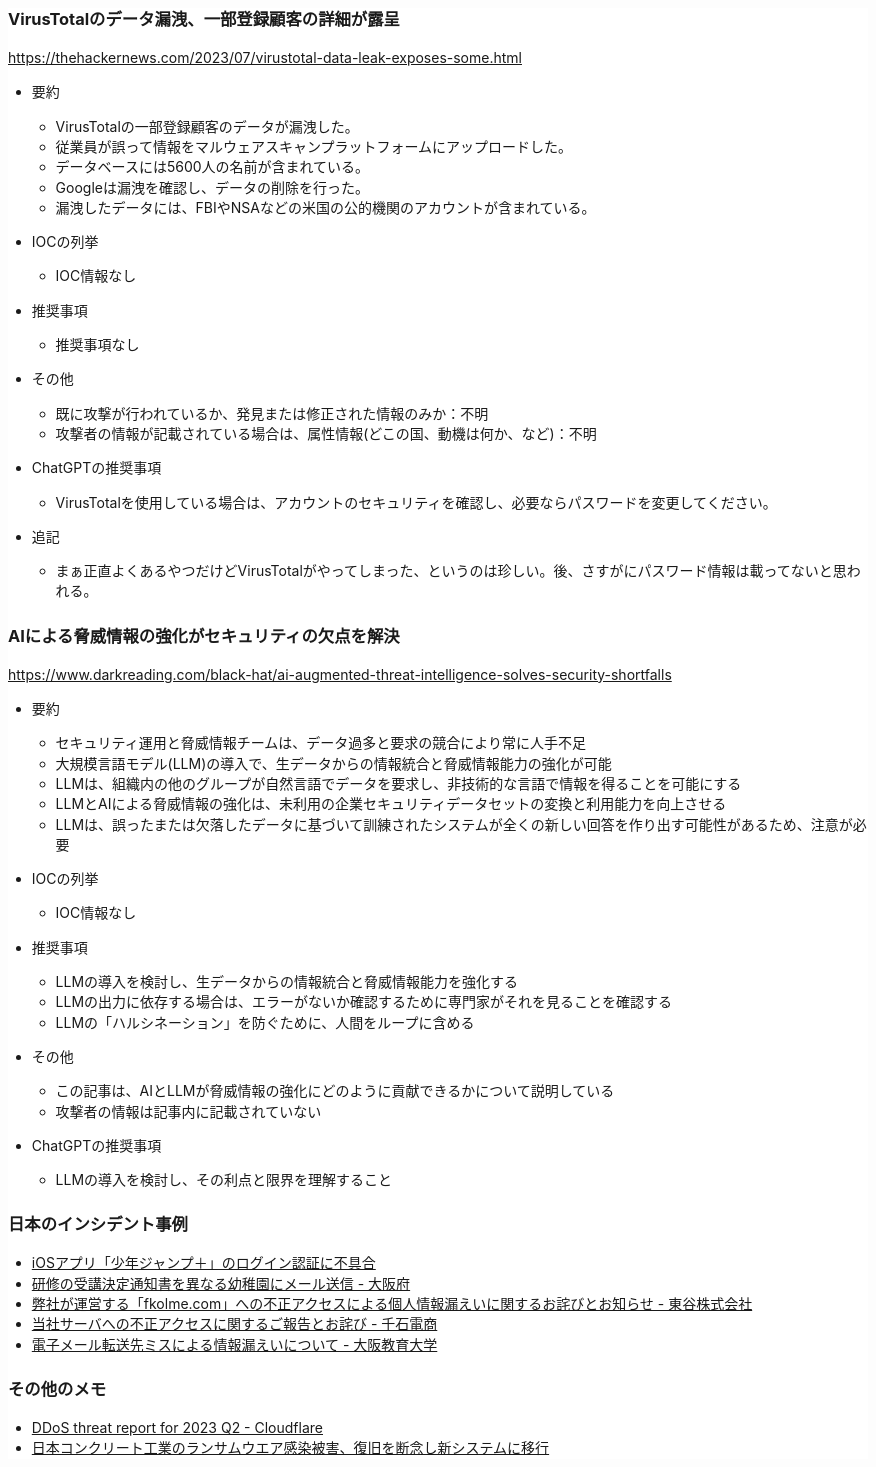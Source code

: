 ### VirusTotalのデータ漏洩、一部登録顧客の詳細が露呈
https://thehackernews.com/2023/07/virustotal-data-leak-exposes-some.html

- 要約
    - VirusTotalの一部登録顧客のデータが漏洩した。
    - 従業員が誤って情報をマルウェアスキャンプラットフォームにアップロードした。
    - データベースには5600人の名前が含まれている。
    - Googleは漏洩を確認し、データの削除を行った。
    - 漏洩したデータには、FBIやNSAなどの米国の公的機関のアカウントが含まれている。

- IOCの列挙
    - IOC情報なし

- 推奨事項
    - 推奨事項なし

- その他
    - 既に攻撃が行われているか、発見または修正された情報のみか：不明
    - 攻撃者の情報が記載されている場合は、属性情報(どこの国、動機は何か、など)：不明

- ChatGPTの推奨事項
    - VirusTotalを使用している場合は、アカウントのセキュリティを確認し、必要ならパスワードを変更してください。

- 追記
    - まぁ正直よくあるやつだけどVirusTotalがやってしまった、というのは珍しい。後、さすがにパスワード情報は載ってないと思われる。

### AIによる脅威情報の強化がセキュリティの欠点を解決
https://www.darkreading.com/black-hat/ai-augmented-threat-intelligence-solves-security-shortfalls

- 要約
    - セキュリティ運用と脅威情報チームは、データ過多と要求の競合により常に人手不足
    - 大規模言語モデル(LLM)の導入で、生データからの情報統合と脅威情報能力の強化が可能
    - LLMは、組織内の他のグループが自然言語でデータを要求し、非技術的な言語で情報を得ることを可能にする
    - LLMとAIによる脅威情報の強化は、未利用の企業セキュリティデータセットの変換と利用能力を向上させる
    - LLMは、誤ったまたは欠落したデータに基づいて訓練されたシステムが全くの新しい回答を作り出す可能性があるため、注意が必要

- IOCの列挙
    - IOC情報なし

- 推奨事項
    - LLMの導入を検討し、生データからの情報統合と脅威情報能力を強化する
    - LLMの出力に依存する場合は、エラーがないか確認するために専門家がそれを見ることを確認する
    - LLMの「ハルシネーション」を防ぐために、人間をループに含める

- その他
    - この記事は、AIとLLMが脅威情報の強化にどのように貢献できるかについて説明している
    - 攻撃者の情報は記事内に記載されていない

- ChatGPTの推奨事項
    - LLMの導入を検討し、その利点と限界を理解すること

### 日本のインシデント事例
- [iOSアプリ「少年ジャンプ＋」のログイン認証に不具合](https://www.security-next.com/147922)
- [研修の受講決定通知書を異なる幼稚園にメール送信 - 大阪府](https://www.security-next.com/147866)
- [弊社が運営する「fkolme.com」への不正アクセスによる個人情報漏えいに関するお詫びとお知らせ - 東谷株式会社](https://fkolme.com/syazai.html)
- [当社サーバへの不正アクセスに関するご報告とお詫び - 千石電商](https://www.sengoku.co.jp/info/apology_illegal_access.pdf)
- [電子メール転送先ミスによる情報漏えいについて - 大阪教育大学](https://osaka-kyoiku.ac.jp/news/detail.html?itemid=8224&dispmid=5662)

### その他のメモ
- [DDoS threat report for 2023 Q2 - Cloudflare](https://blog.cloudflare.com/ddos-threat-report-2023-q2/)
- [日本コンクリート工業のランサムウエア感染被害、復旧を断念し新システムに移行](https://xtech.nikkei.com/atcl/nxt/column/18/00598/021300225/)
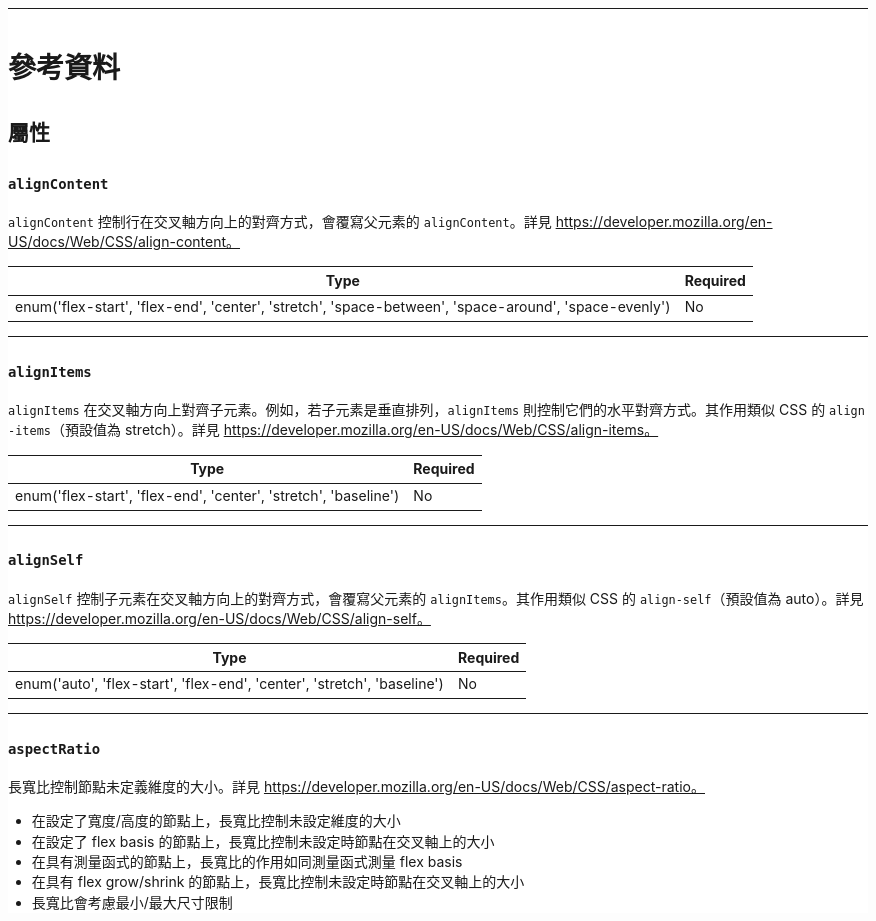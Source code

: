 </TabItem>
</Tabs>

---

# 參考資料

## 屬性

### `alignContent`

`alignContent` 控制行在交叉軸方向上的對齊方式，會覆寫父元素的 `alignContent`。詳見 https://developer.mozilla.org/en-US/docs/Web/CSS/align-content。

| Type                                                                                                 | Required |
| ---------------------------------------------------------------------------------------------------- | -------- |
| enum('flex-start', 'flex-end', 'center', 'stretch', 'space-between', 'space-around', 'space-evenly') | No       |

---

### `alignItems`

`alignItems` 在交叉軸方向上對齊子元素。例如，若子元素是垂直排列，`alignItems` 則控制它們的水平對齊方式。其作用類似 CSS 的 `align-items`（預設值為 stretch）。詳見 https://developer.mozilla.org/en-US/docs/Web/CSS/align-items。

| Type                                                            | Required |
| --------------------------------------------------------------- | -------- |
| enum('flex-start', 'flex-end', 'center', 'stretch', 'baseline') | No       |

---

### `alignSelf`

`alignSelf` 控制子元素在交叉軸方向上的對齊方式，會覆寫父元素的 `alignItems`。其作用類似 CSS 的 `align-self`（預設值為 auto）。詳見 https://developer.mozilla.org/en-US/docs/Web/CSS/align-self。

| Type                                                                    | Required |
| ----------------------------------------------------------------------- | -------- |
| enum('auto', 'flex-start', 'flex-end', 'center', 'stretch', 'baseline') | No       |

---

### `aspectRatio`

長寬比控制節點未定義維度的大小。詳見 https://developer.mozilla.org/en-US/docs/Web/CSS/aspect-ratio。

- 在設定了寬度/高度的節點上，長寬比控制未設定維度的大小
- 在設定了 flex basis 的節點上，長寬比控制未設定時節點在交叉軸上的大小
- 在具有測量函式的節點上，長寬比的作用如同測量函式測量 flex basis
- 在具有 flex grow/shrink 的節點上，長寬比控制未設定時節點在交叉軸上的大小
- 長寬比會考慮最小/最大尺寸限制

§

### What is required
Every line that holds the word "developer" should be copied from the records above.

### Task answer
`alignContent` 控制行在交叉軸方向上的對齊方式，會覆寫父元素的 `alignContent`。詳見 https://developer.mozilla.org/en-US/docs/Web/CSS/align-content。
`alignItems` 在交叉軸方向上對齊子元素。例如，若子元素是垂直排列，`alignItems` 則控制它們的水平對齊方式。其作用類似 CSS 的 `align-items`（預設值為 stretch）。詳見 https://developer.mozilla.org/en-US/docs/Web/CSS/align-items。
`alignSelf` 控制子元素在交叉軸方向上的對齊方式，會覆寫父元素的 `alignItems`。其作用類似 CSS 的 `align-self`（預設值為 auto）。詳見 https://developer.mozilla.org/en-US/docs/Web/CSS/align-self。
長寬比控制節點未定義維度的大小。詳見 https://developer.mozilla.org/en-US/docs/Web/CSS/aspect-ratio。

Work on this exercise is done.